Patients Enrolled: 164
Mean Follow Up: 6 months
Female: 24

Patient Populations:

Symptoms for ≥30 minutes and <6 hours with ST-segment elevation ≥0.1 mV in two or more extremity leads or ≥0.2 mV in two or more pre-cordial leads.

Exclusions:

Hemorrhagic stroke, ischaemic stroke within 3 months, active bleeding, non-compressible vascular punctures, history of major trauma or surgery <30 days, active peptic ulcer, neoplasms, uncontrolled hypertension >200 mmHg, suspected aortic dissection, cardiogenic shock, and pregnancy.

Primary Endpoints:

Final infarct size

Secondary Endpoints:

ST-segment resolution at 90 minutes

Infarct size assessed by the area under the curve of the creatine kinase release for measurements obtained every 6 h over 3 days

Composite of death, reinfarction, disabling stroke, and major bleeding within 30 days and 6 months after randomization.

Drug/Procedures Used:

Patients with ST elevation MI were randomized to either pre-hospital combination-fibrinolysis (half-dose reteplase with abciximab) with standard care medical care (n=82) or pre-hospital combination-fibrinolysis with facilitated PCI (n=82).
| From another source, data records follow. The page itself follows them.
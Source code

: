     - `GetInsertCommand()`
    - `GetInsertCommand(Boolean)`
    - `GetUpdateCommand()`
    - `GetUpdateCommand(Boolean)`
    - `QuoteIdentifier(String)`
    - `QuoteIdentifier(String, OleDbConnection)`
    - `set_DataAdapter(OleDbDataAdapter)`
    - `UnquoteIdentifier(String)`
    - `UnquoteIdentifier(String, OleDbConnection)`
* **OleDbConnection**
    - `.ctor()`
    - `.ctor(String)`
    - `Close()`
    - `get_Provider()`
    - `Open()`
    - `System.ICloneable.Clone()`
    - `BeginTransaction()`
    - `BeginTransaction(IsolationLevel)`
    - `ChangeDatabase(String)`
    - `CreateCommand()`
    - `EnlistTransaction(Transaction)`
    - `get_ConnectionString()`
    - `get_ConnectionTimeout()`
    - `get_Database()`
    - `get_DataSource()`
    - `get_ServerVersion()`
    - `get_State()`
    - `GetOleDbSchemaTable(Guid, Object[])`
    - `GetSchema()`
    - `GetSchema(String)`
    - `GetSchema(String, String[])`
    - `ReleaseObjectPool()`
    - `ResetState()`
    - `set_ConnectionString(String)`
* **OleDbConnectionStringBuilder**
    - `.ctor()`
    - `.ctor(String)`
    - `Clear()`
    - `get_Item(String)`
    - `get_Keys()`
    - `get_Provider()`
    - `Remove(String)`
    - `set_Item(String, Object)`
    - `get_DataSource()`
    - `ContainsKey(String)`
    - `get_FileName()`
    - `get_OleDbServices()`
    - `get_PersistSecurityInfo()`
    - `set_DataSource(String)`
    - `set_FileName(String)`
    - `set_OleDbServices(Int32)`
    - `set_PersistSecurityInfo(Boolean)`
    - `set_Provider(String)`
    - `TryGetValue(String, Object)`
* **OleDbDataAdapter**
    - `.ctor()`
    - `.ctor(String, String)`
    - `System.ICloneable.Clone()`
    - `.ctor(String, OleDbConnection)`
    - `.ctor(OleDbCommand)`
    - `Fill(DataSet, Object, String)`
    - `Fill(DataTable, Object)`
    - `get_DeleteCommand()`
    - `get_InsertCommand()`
Rescue PCI for the medical therapy arm was indicated in the presence of ST resolution of <50% at 90 minutes or persistent angina. Angiography was recommended prior to hospital discharge.

Concomitant Medications:

All patients were to receive beta-blockers, ACE-inhibitors, statin and aspirin. Clopidogrel was used in 77% of the pre-hospital combination-fibrinolysis group and 88% of the facilitated PCI group.